Ovo é melhor do que se pensa, revela estudo; demência, músculos e sangue

Comer pelo menos um ovo por dia pode prevenir contra a demência, fortalecer os músculos e ainda melhorar o sangue. É o que diz um estudo recente, que analisou 233 pessoas acima dos 50 anos.
A pesquisa, publicada na revista científica Nutrients, mostra a eficiência do ovo. Inserido no cardápio de homens e mulheres com demência na China mostrou que melhora o estado geral dessas pessoas.
O estudo mostrou ainda que o exagero no consumo – comer mais de dois ovos, por dia – não traz ganhos extras.
Poder invisível
O ovo é rico em nutrientes e outros compostos, incluindo vitamina D, folato e colina.
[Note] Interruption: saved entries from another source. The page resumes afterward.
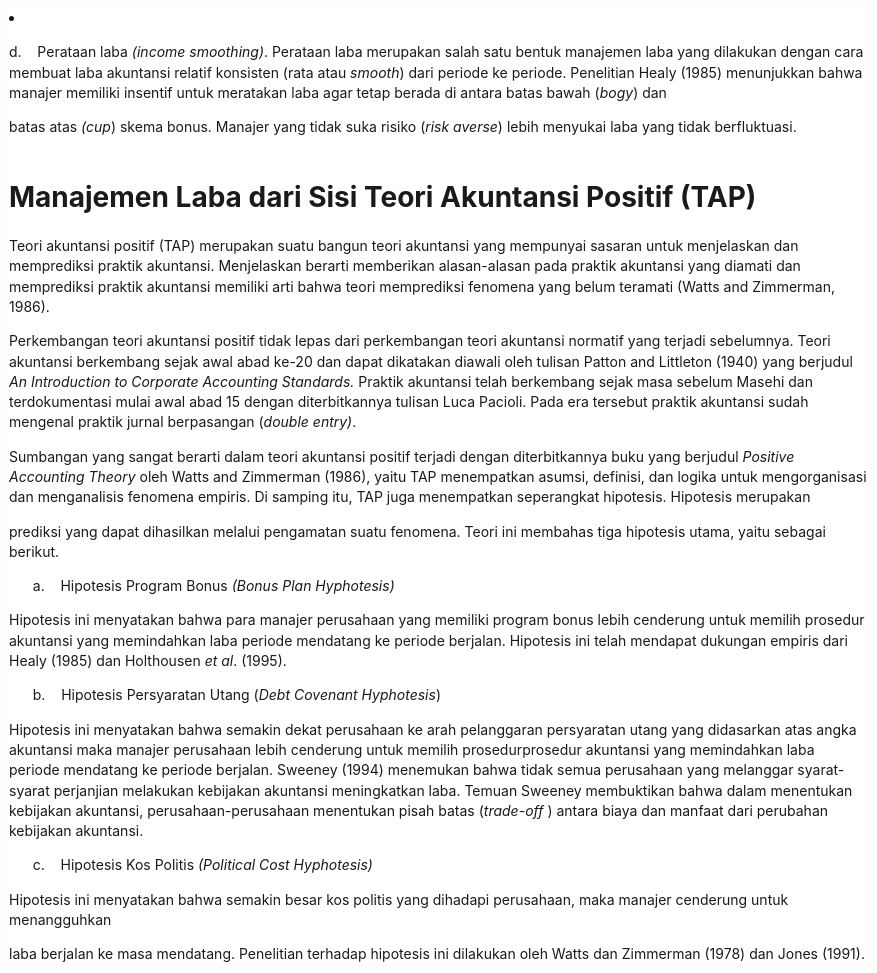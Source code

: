 <li>
<p><span class="font1">d.</span><span class="font2"> &nbsp;&nbsp;&nbsp;Perataan laba </span><span class="font2" style="font-style:italic;">(income smoothing)</span><span class="font2">. Perataan laba merupakan salah satu bentuk manajemen laba yang dilakukan dengan cara membuat laba akuntansi relatif konsisten (rata atau </span><span class="font2" style="font-style:italic;">smooth</span><span class="font2">) dari periode ke periode. Penelitian Healy (1985) menunjukkan bahwa manajer memiliki insentif untuk meratakan laba agar tetap berada di antara batas bawah (</span><span class="font2" style="font-style:italic;">bogy</span><span class="font2">) dan</span></p></li></ul>
<p><span class="font2">batas atas </span><span class="font2" style="font-style:italic;">(cup</span><span class="font2">) skema bonus. Manajer yang tidak suka risiko (</span><span class="font2" style="font-style:italic;">risk averse</span><span class="font2">) lebih menyukai laba yang tidak berfluktuasi.</span></p>
<h1><a name="bookmark6"></a><span class="font2" style="font-weight:bold;"><a name="bookmark7"></a>Manajemen Laba dari Sisi Teori Akuntansi Positif (TAP)</span></h1>
<p><span class="font2">Teori akuntansi positif (TAP) merupakan suatu bangun teori akuntansi yang mempunyai sasaran untuk menjelaskan dan memprediksi praktik akuntansi. Menjelaskan berarti memberikan alasan-alasan pada praktik akuntansi yang diamati dan memprediksi praktik akuntansi memiliki arti bahwa teori memprediksi fenomena yang belum teramati (Watts and Zimmerman, 1986).</span></p>
<p><span class="font2">Perkembangan teori akuntansi positif tidak lepas dari perkembangan teori akuntansi normatif yang terjadi sebelumnya. Teori akuntansi berkembang sejak awal abad ke-20 dan dapat dikatakan diawali oleh tulisan Patton and Littleton (1940) yang berjudul </span><span class="font2" style="font-style:italic;">An Introduction to Corporate Accounting Standards.</span><span class="font2"> Praktik akuntansi telah berkembang sejak masa sebelum Masehi dan terdokumentasi mulai awal abad 15 dengan diterbitkannya tulisan Luca Pacioli. Pada era tersebut praktik akuntansi sudah mengenal praktik jurnal berpasangan (</span><span class="font2" style="font-style:italic;">double entry)</span><span class="font2">.</span></p>
<p><span class="font2">Sumbangan yang sangat berarti dalam teori akuntansi positif terjadi dengan diterbitkannya buku yang berjudul </span><span class="font2" style="font-style:italic;">Positive Accounting Theory</span><span class="font2"> oleh Watts and Zimmerman (1986), yaitu TAP menempatkan asumsi, definisi, dan logika untuk mengorganisasi dan menganalisis fenomena empiris. Di samping itu, TAP juga menempatkan seperangkat hipotesis. Hipotesis merupakan</span></p>
<p><span class="font2">prediksi yang dapat dihasilkan melalui pengamatan suatu fenomena. Teori ini membahas tiga hipotesis utama, yaitu sebagai berikut.</span></p>
<ul style="list-style:none;"><li>
<p><span class="font0">a.</span><span class="font2"> &nbsp;&nbsp;&nbsp;Hipotesis Program Bonus </span><span class="font2" style="font-style:italic;">(Bonus Plan Hyphotesis)</span></p></li></ul>
<p><span class="font2">Hipotesis ini menyatakan bahwa para manajer perusahaan yang memiliki program bonus lebih cenderung untuk memilih prosedur akuntansi yang memindahkan laba periode mendatang ke periode berjalan. Hipotesis ini telah mendapat dukungan empiris dari Healy (1985) dan Holthousen </span><span class="font2" style="font-style:italic;">et al</span><span class="font2">. (1995).</span></p>
<ul style="list-style:none;"><li>
<p><span class="font0">b.</span><span class="font2"> &nbsp;&nbsp;&nbsp;Hipotesis Persyaratan Utang (</span><span class="font2" style="font-style:italic;">Debt Covenant Hyphotesis</span><span class="font2">)</span></p></li></ul>
<p><span class="font2">Hipotesis ini menyatakan bahwa semakin dekat perusahaan ke arah pelanggaran persyaratan utang yang didasarkan atas angka akuntansi maka manajer perusahaan lebih cenderung untuk memilih prosedurprosedur akuntansi yang memindahkan laba periode mendatang ke periode berjalan. Sweeney (1994) menemukan bahwa tidak semua perusahaan yang melanggar syarat-syarat perjanjian melakukan kebijakan akuntansi meningkatkan laba. Temuan Sweeney membuktikan bahwa dalam menentukan kebijakan akuntansi, perusahaan-perusahaan menentukan pisah batas (</span><span class="font2" style="font-style:italic;">trade-off</span><span class="font2"> ) antara biaya dan manfaat dari perubahan kebijakan akuntansi.</span></p>
<ul style="list-style:none;"><li>
<p><span class="font0">c.</span><span class="font2"> &nbsp;&nbsp;&nbsp;Hipotesis Kos Politis </span><span class="font2" style="font-style:italic;">(Political Cost Hyphotesis)</span></p></li></ul>
<p><span class="font2">Hipotesis ini menyatakan bahwa semakin besar kos politis yang dihadapi perusahaan, maka manajer cenderung untuk menangguhkan</span></p>
<p><span class="font2">laba berjalan ke masa mendatang. Penelitian terhadap hipotesis ini dilakukan oleh Watts dan Zimmerman (1978) dan Jones (1991).</span></p>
Daí a capacidade dele de restabelecer o organismo humano como um todo – do sangue aos músculos, passando pela prevenção contra a demência.
Pelo estudo, observou-se que o ovo também pode aumentar os níveis de colesterol e proteger contra o risco maior de doenças cardíacas, diabetes e mortalidade.
A colina, encontrada na gema do ovo, ajuda na memória e na prevenção da demência. A pesquisa apontou ainda que, graças ao ovo, é bastante eficiente na prevenção e tratamento contra demência.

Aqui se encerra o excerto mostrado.